Ariel: The Restored Edition (2 page)

But if I had ever been in doubt that my mother’s suicide, rather than her life, was really the reason for her elevation to the feminist icon she became, or whether
Ariel
’s notoriety came from being the manuscript on her desk
when she died
, rather than simply being an extraordinary manuscript, my doubts were dispelled when my mother was accorded a blue plaque in 2000, to be placed on her home in London. Blue plaques are issued by English Heritage to celebrate the contribution of a person’s work to the lives of others—and to celebrate their life in the place where they did the living. It was initially proposed that the plaque should be placed on the wall of the property in Fitzroy Road where my mother committed suicide, and I was asked if I would unveil it once it was in place. English Heritage had been led to believe that my mother had done all her best work at that address, when in fact she’d been there for only eight weeks, written thirteen poems, nursed two sick children, been ill herself, furnished and decorated the flat, and killed herself.

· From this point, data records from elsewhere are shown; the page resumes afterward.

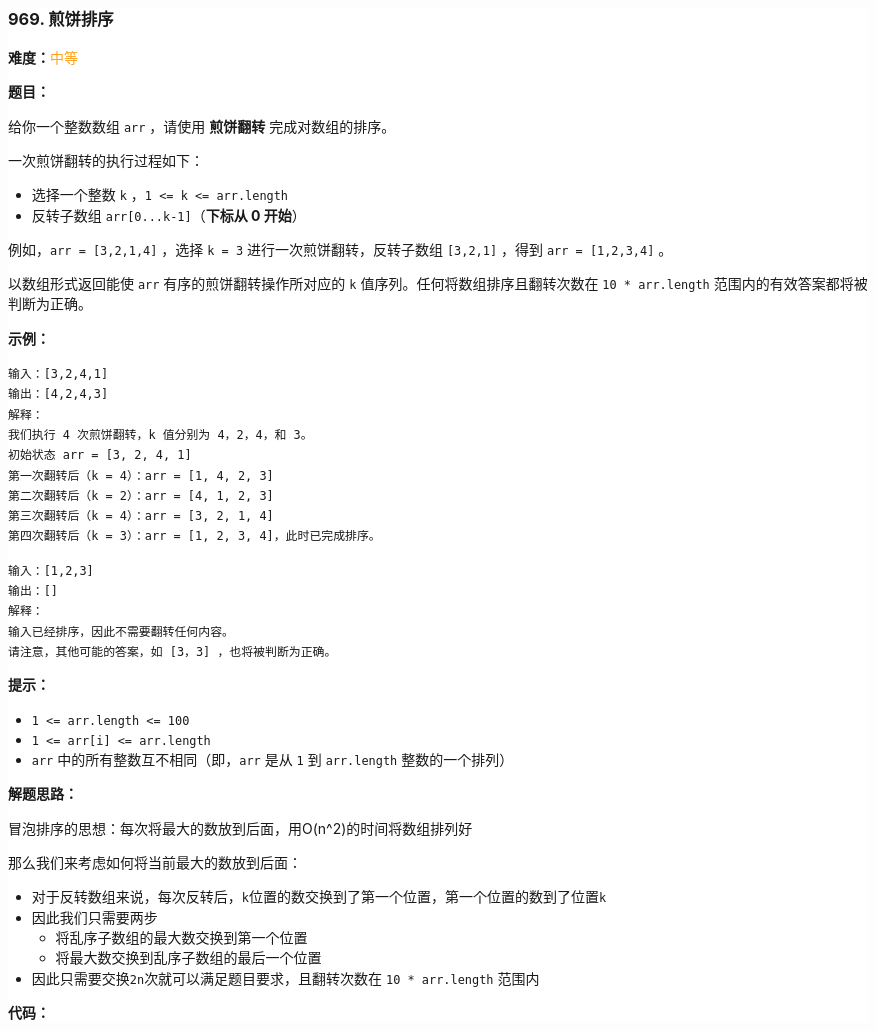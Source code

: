 

### 969. 煎饼排序<span id="969"></span>

**难度：**<font color=#ffa119>中等</font>

**题目：**

给你一个整数数组 `arr` ，请使用 **煎饼翻转** 完成对数组的排序。

一次煎饼翻转的执行过程如下：

- 选择一个整数 `k` ，`1 <= k <= arr.length`
- 反转子数组 `arr[0...k-1]`（**下标从 0 开始**）

例如，`arr = [3,2,1,4]` ，选择 `k = 3` 进行一次煎饼翻转，反转子数组 `[3,2,1]` ，得到 `arr = [1,2,3,4]` 。

以数组形式返回能使 `arr` 有序的煎饼翻转操作所对应的 `k` 值序列。任何将数组排序且翻转次数在 `10 * arr.length` 范围内的有效答案都将被判断为正确。

**示例：**

```
输入：[3,2,4,1]
输出：[4,2,4,3]
解释：
我们执行 4 次煎饼翻转，k 值分别为 4，2，4，和 3。
初始状态 arr = [3, 2, 4, 1]
第一次翻转后（k = 4）：arr = [1, 4, 2, 3]
第二次翻转后（k = 2）：arr = [4, 1, 2, 3]
第三次翻转后（k = 4）：arr = [3, 2, 1, 4]
第四次翻转后（k = 3）：arr = [1, 2, 3, 4]，此时已完成排序。 
```

```
输入：[1,2,3]
输出：[]
解释：
输入已经排序，因此不需要翻转任何内容。
请注意，其他可能的答案，如 [3，3] ，也将被判断为正确。
```

**提示：**

- `1 <= arr.length <= 100`
- `1 <= arr[i] <= arr.length`
- `arr` 中的所有整数互不相同（即，`arr` 是从 `1` 到 `arr.length` 整数的一个排列）

**解题思路：**

冒泡排序的思想：每次将最大的数放到后面，用O(n^2)的时间将数组排列好

那么我们来考虑如何将当前最大的数放到后面：

- 对于反转数组来说，每次反转后，`k`位置的数交换到了第一个位置，第一个位置的数到了位置`k`
- 因此我们只需要两步
  - 将乱序子数组的最大数交换到第一个位置
  - 将最大数交换到乱序子数组的最后一个位置
- 因此只需要交换`2n`次就可以满足题目要求，且翻转次数在 `10 * arr.length` 范围内

**代码：**
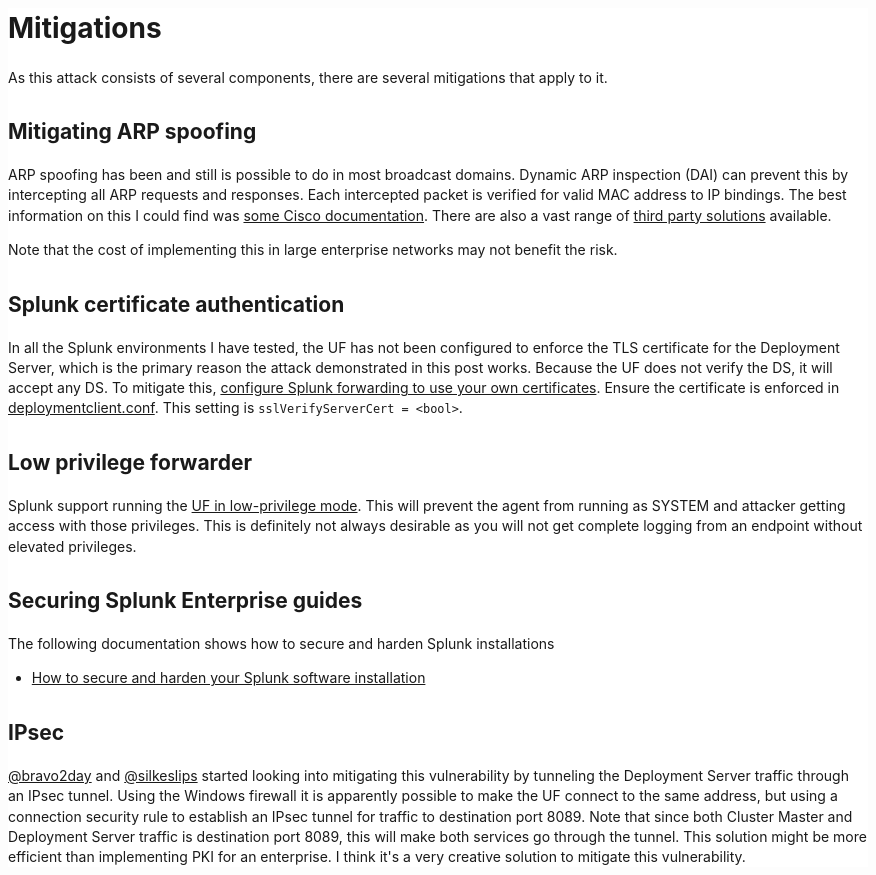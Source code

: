 # Mitigations

As this attack consists of several components, there are several mitigations that apply to it.

## Mitigating ARP spoofing

ARP spoofing has been and still is possible to do in most broadcast domains. Dynamic ARP inspection (DAI) can prevent this by intercepting all ARP requests and responses. Each intercepted packet is verified for valid MAC address to IP bindings. The best information on this I could find was [some Cisco documentation](https://www.cisco.com/c/en/us/td/docs/switches/lan/catalyst4500/12-2/25ew/configuration/guide/conf/dynarp.html). There are also a vast range of [third party solutions](https://en.wikipedia.org/wiki/ARP_spoofing?oldformat=true#Defense) available.

Note that the cost of implementing this in large enterprise networks may not benefit the risk.

## Splunk certificate authentication

In all the Splunk environments I have tested, the UF has not been configured to enforce the TLS certificate for the Deployment Server, which is the primary reason the attack demonstrated in this post works. Because the UF does not verify the DS, it will accept any DS. To mitigate this, [configure Splunk forwarding to use your own certificates](https://docs.splunk.com/Documentation/Splunk/latest/Security/ConfigureSplunkforwardingtousesignedcertificates). Ensure the certificate is enforced in [deploymentclient.conf](https://docs.splunk.com/Documentation/Splunk/latest/Admin/Deploymentclientconf). This setting is `sslVerifyServerCert = <bool>`.

## Low privilege forwarder

Splunk support running the [UF in low-privilege mode](https://docs.splunk.com/Documentation/Forwarder/7.3.1/Forwarder/InstallaWindowsuniversalforwarderfromthecommandline#Install_the_universal_forwarder_in_low-privilege_mode). This will prevent the agent from running as SYSTEM and attacker getting access with those privileges. This is definitely not always desirable as you will not get complete logging from an endpoint without elevated privileges.

## Securing Splunk Enterprise guides

The following documentation shows how to secure and harden Splunk installations

* [How to secure and harden your Splunk software installation](https://docs.splunk.com/Documentation/Splunk/latest/Security/Hardeningstandards)

## IPsec

[@bravo2day](https://twitter.com/bravo2day) and [@silkeslips](https://twitter.com/silkeslips) started looking into mitigating this vulnerability by tunneling the Deployment Server traffic through an IPsec tunnel. Using the Windows firewall it is apparently possible to make the UF connect to the same address, but using a connection security rule to establish an IPsec tunnel for traffic to destination port 8089. Note that since both Cluster Master and Deployment Server traffic is destination port 8089, this will make both services go through the tunnel. This solution might be more efficient than implementing PKI for an enterprise. I think it's a very creative solution to mitigate this vulnerability.
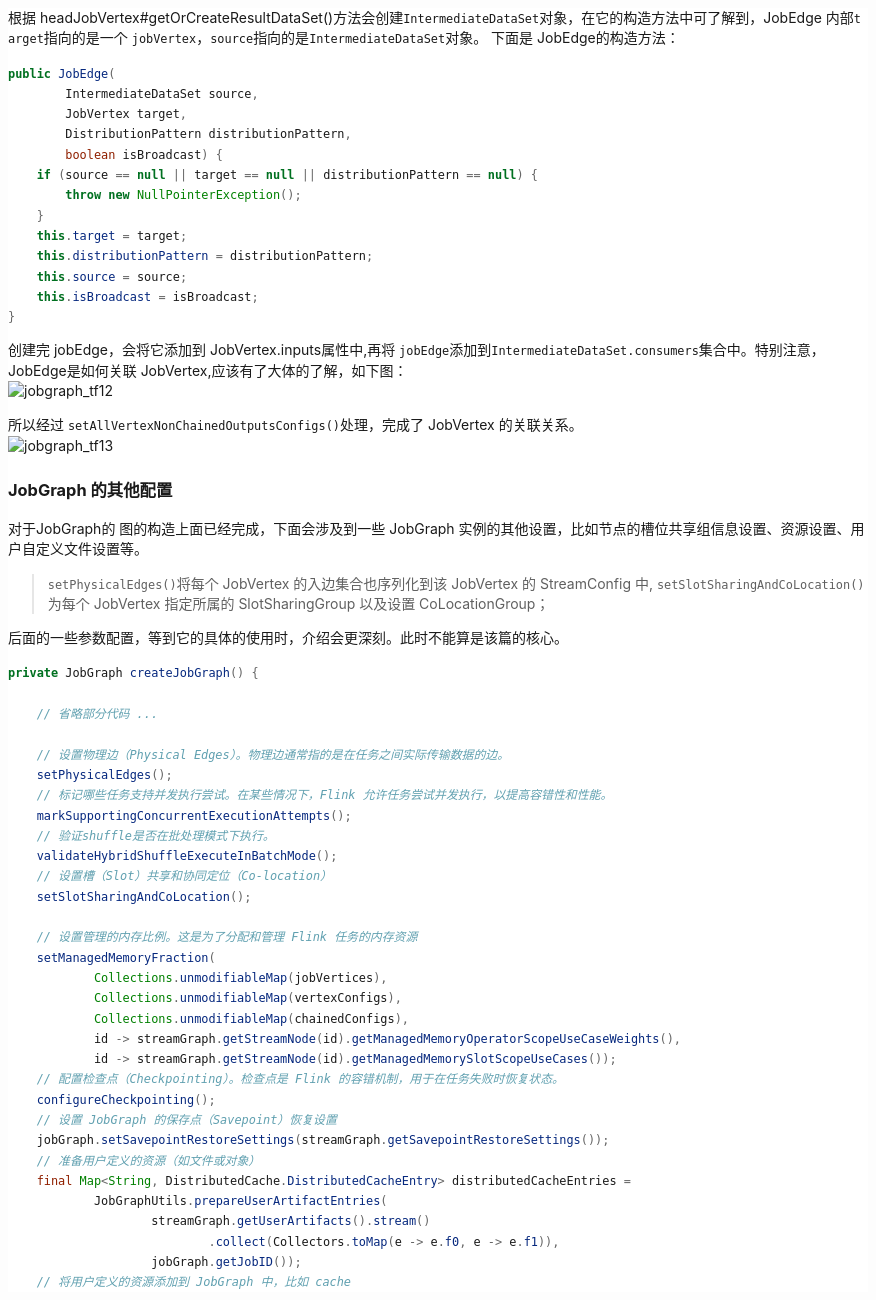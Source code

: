 根据 headJobVertex#getOrCreateResultDataSet()方法会创建`IntermediateDataSet`对象，在它的构造方法中可了解到，JobEdge 内部`target`指向的是一个 `jobVertex`，`source`指向的是`IntermediateDataSet`对象。 下面是 JobEdge的构造方法：    
```java
public JobEdge(
        IntermediateDataSet source,
        JobVertex target,
        DistributionPattern distributionPattern,
        boolean isBroadcast) {
    if (source == null || target == null || distributionPattern == null) {
        throw new NullPointerException();
    }
    this.target = target;
    this.distributionPattern = distributionPattern;
    this.source = source;
    this.isBroadcast = isBroadcast;
}
```

创建完 jobEdge，会将它添加到 JobVertex.inputs属性中,再将 `jobEdge`添加到`IntermediateDataSet.consumers`集合中。特别注意，JobEdge是如何关联 JobVertex,应该有了大体的了解，如下图：       
![jobgraph_tf12](http://img.xinzhuxiansheng.com/blogimgs/flink/jobgraph_tf12.png)   

所以经过 `setAllVertexNonChainedOutputsConfigs()`处理，完成了 JobVertex 的关联关系。   
![jobgraph_tf13](http://img.xinzhuxiansheng.com/blogimgs/flink/jobgraph_tf13.png)        

### JobGraph 的其他配置   
对于JobGraph的 图的构造上面已经完成，下面会涉及到一些 JobGraph 实例的其他设置，比如节点的槽位共享组信息设置、资源设置、用户自定义文件设置等。   

>`setPhysicalEdges()`将每个 JobVertex 的入边集合也序列化到该 JobVertex 的 StreamConfig 中, `setSlotSharingAndCoLocation()`为每个 JobVertex 指定所属的 SlotSharingGroup 以及设置 CoLocationGroup；   

后面的一些参数配置，等到它的具体的使用时，介绍会更深刻。此时不能算是该篇的核心。   

```java
private JobGraph createJobGraph() {
    
    // 省略部分代码 ...

    // 设置物理边（Physical Edges）。物理边通常指的是在任务之间实际传输数据的边。
    setPhysicalEdges();
    // 标记哪些任务支持并发执行尝试。在某些情况下，Flink 允许任务尝试并发执行，以提高容错性和性能。
    markSupportingConcurrentExecutionAttempts();
    // 验证shuffle是否在批处理模式下执行。
    validateHybridShuffleExecuteInBatchMode();
    // 设置槽（Slot）共享和协同定位（Co-location）
    setSlotSharingAndCoLocation();

    // 设置管理的内存比例。这是为了分配和管理 Flink 任务的内存资源 
    setManagedMemoryFraction(
            Collections.unmodifiableMap(jobVertices),
            Collections.unmodifiableMap(vertexConfigs),
            Collections.unmodifiableMap(chainedConfigs),
            id -> streamGraph.getStreamNode(id).getManagedMemoryOperatorScopeUseCaseWeights(),
            id -> streamGraph.getStreamNode(id).getManagedMemorySlotScopeUseCases());
    // 配置检查点（Checkpointing）。检查点是 Flink 的容错机制，用于在任务失败时恢复状态。
    configureCheckpointing();
    // 设置 JobGraph 的保存点（Savepoint）恢复设置
    jobGraph.setSavepointRestoreSettings(streamGraph.getSavepointRestoreSettings());
    // 准备用户定义的资源（如文件或对象）
    final Map<String, DistributedCache.DistributedCacheEntry> distributedCacheEntries =
            JobGraphUtils.prepareUserArtifactEntries(
                    streamGraph.getUserArtifacts().stream()
                            .collect(Collectors.toMap(e -> e.f0, e -> e.f1)),
                    jobGraph.getJobID());
    // 将用户定义的资源添加到 JobGraph 中，比如 cache
```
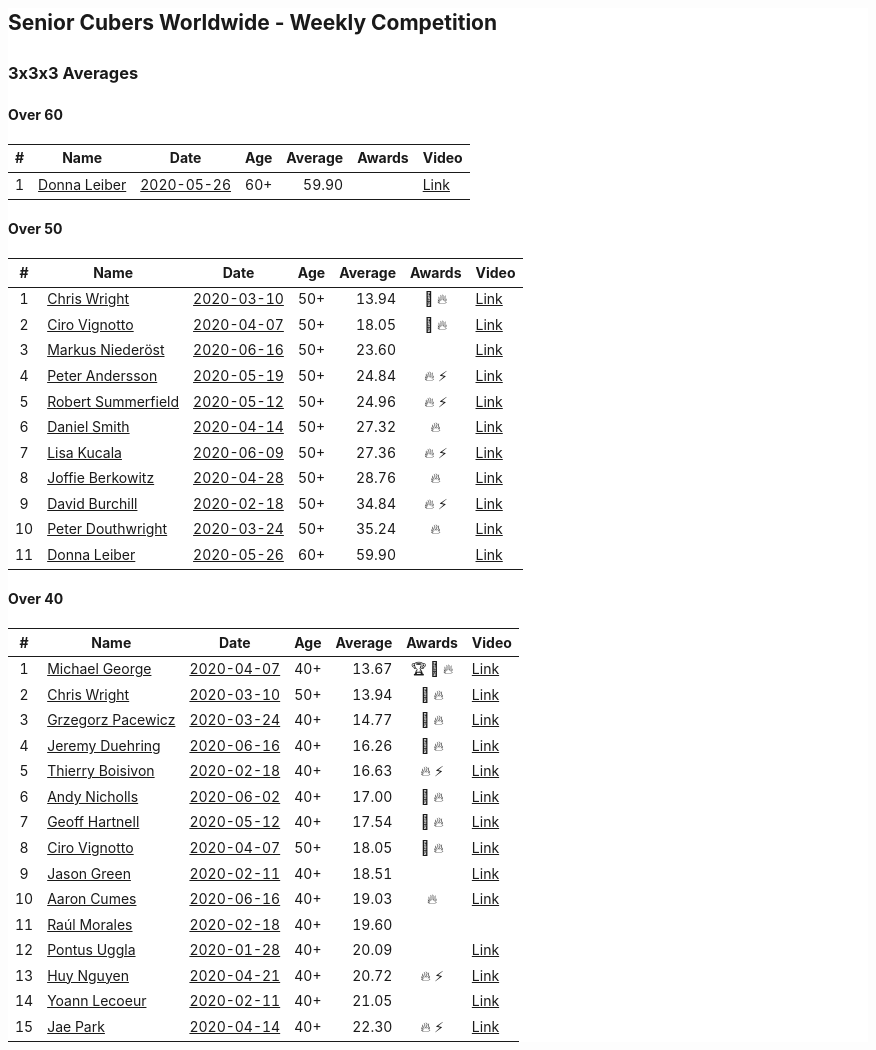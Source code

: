 ## Senior Cubers Worldwide - Weekly Competition
### 3x3x3 Averages

#### Over 60

| # | Name | Date | Age | Average | Awards | Video |
| :--: | -- | :--: | :--: | --: | :--: | -- |
| 1 | [Donna Leiber](../persons/donna_leiber.md) | [2020-05-26](results/2020-05-26.md) | 60+ | 59.90 |  | [Link](https://www.facebook.com/events/688407551989463/permalink/690851241745094/) |

#### Over 50

| # | Name | Date | Age | Average | Awards | Video |
| :--: | -- | :--: | :--: | --: | :--: | -- |
| 1 | [Chris Wright](../persons/chris_wright.md) | [2020-03-10](results/2020-03-10.md) | 50+ | 13.94 | 🥇 🔥 | [Link](https://www.facebook.com/events/164742401163863/permalink/166336147671155/) |
| 2 | [Ciro Vignotto](../persons/ciro_vignotto.md) | [2020-04-07](results/2020-04-07.md) | 50+ | 18.05 | 🥉 🔥 | [Link](https://www.facebook.com/events/510082903229069/permalink/510196029884423/) |
| 3 | [Markus Niederöst](../persons/markus_niederost.md) | [2020-06-16](results/2020-06-16.md) | 50+ | 23.60 |  | [Link](https://www.facebook.com/events/604103587178706/permalink/608563256732739/) |
| 4 | [Peter Andersson](../persons/peter_andersson.md) | [2020-05-19](results/2020-05-19.md) | 50+ | 24.84 | 🔥 ⚡ | [Link](https://www.facebook.com/events/1880761498725633/permalink/1884791511655965/) |
| 5 | [Robert Summerfield](../persons/robert_summerfield.md) | [2020-05-12](results/2020-05-12.md) | 50+ | 24.96 | 🔥 ⚡ | [Link](https://www.facebook.com/events/546188069600739/permalink/550267339192812/) |
| 6 | [Daniel Smith](../persons/daniel_smith.md) | [2020-04-14](results/2020-04-14.md) | 50+ | 27.32 | 🔥 | [Link](https://www.facebook.com/events/982619255468618/permalink/987007658363111/) |
| 7 | [Lisa Kucala](../persons/lisa_kucala.md) | [2020-06-09](results/2020-06-09.md) | 50+ | 27.36 | 🔥 ⚡ | [Link](https://www.facebook.com/events/903549840109576/permalink/908241452973748/) |
| 8 | [Joffie Berkowitz](../persons/joffie_berkowitz.md) | [2020-04-28](results/2020-04-28.md) | 50+ | 28.76 | 🔥 | [Link](https://www.facebook.com/events/535188653858103/permalink/538649213512047/) |
| 9 | [David Burchill](../persons/david_burchill.md) | [2020-02-18](results/2020-02-18.md) | 50+ | 34.84 | 🔥 ⚡ | [Link](https://www.facebook.com/events/2558750947697073/permalink/2563602730545228/) |
| 10 | [Peter Douthwright](../persons/peter_douthwright.md) | [2020-03-24](results/2020-03-24.md) | 50+ | 35.24 | 🔥 | [Link](https://www.facebook.com/events/524456301543611/permalink/526144678041440/) |
| 11 | [Donna Leiber](../persons/donna_leiber.md) | [2020-05-26](results/2020-05-26.md) | 60+ | 59.90 |  | [Link](https://www.facebook.com/events/688407551989463/permalink/690851241745094/) |

#### Over 40

| # | Name | Date | Age | Average | Awards | Video |
| :--: | -- | :--: | :--: | --: | :--: | -- |
| 1 | [Michael George](../persons/michael_george.md) | [2020-04-07](results/2020-04-07.md) | 40+ | 13.67 | 🏆 🥇 🔥 | [Link](https://www.facebook.com/events/510082903229069/permalink/514413202796039/) |
| 2 | [Chris Wright](../persons/chris_wright.md) | [2020-03-10](results/2020-03-10.md) | 50+ | 13.94 | 🥇 🔥 | [Link](https://www.facebook.com/events/164742401163863/permalink/166336147671155/) |
| 3 | [Grzegorz Pacewicz](../persons/grzegorz_pacewicz.md) | [2020-03-24](results/2020-03-24.md) | 40+ | 14.77 | 🥈 🔥 | [Link](https://www.facebook.com/events/524456301543611/permalink/527399597915948/) |
| 4 | [Jeremy Duehring](../persons/jeremy_duehring.md) | [2020-06-16](results/2020-06-16.md) | 40+ | 16.26 | 🥉 🔥 | [Link](https://www.facebook.com/jeremy.duehring/videos/10160134838122846/) |
| 5 | [Thierry Boisivon](../persons/thierry_boisivon.md) | [2020-02-18](results/2020-02-18.md) | 40+ | 16.63 | 🔥 ⚡ | [Link](https://www.facebook.com/events/2558750947697073/permalink/2561495007422667/) |
| 6 | [Andy Nicholls](../persons/andy_nicholls.md) | [2020-06-02](results/2020-06-02.md) | 40+ | 17.00 | 🥈 🔥 | [Link](https://www.facebook.com/events/3373950429496747/permalink/3374543089437481/) |
| 7 | [Geoff Hartnell](../persons/geoff_hartnell.md) | [2020-05-12](results/2020-05-12.md) | 40+ | 17.54 | 🥈 🔥 | [Link](https://www.facebook.com/events/546188069600739/permalink/548661302686749/) |
| 8 | [Ciro Vignotto](../persons/ciro_vignotto.md) | [2020-04-07](results/2020-04-07.md) | 50+ | 18.05 | 🥉 🔥 | [Link](https://www.facebook.com/events/510082903229069/permalink/510196029884423/) |
| 9 | [Jason Green](../persons/jason_green.md) | [2020-02-11](results/2020-02-11.md) | 40+ | 18.51 |  | [Link](https://www.facebook.com/events/616423959107229/permalink/621424961940462/) |
| 10 | [Aaron Cumes](../persons/aaron_cumes.md) | [2020-06-16](results/2020-06-16.md) | 40+ | 19.03 | 🔥 | [Link](https://www.facebook.com/events/604103587178706/permalink/604168720505526/) |
| 11 | [Raúl Morales](../persons/raul_morales.md) | [2020-02-18](results/2020-02-18.md) | 40+ | 19.60 |  | |
| 12 | [Pontus Uggla](../persons/pontus_uggla.md) | [2020-01-28](results/2020-01-28.md) | 40+ | 20.09 |  | [Link](https://www.facebook.com/pontusuggla/videos/10156642116836576/) |
| 13 | [Huy Nguyen](../persons/huy_nguyen.md) | [2020-04-21](results/2020-04-21.md) | 40+ | 20.72 | 🔥 ⚡ | [Link](https://www.facebook.com/events/880278499062375/permalink/881358878954337/) |
| 14 | [Yoann Lecoeur](../persons/yoann_lecoeur.md) | [2020-02-11](results/2020-02-11.md) | 40+ | 21.05 |  | [Link](https://www.facebook.com/events/616423959107229/permalink/616850075731284/) |
| 15 | [Jae Park](../persons/jae_park.md) | [2020-04-14](results/2020-04-14.md) | 40+ | 22.30 | 🔥 ⚡ | [Link](https://www.facebook.com/events/982619255468618/permalink/985441481853062/) |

So instead, the plaque was put on the wall of 3 Chalcot Square, where my mother and father had their first London home, where they had lived for twenty-one months, where my mother wrote
The Bell Jar
, published
The Colossus
, and gave birth to me. This was a place where she had truly lived and where she’d been happy and productive—with my father. But there was outrage in the national press in England at this—I was even accosted in the street on the day of the unveiling by a man who insisted the plaque was in the wrong place. ‘The plaque should be on Fitzroy Road!’ he cried, and the newspapers echoed him. I asked one of the journalists why. ‘Because,’ they replied, ‘that was where your mother wrote all her best work.’ I explained she’d only been there eight weeks. ‘Well, then,’ they said, ‘… it’s where she was a single mother.’ I told them I was unaware that English Heritage gave out blue plaques for single motherhood. Finally they confessed. ‘It’s because that’s where she died.’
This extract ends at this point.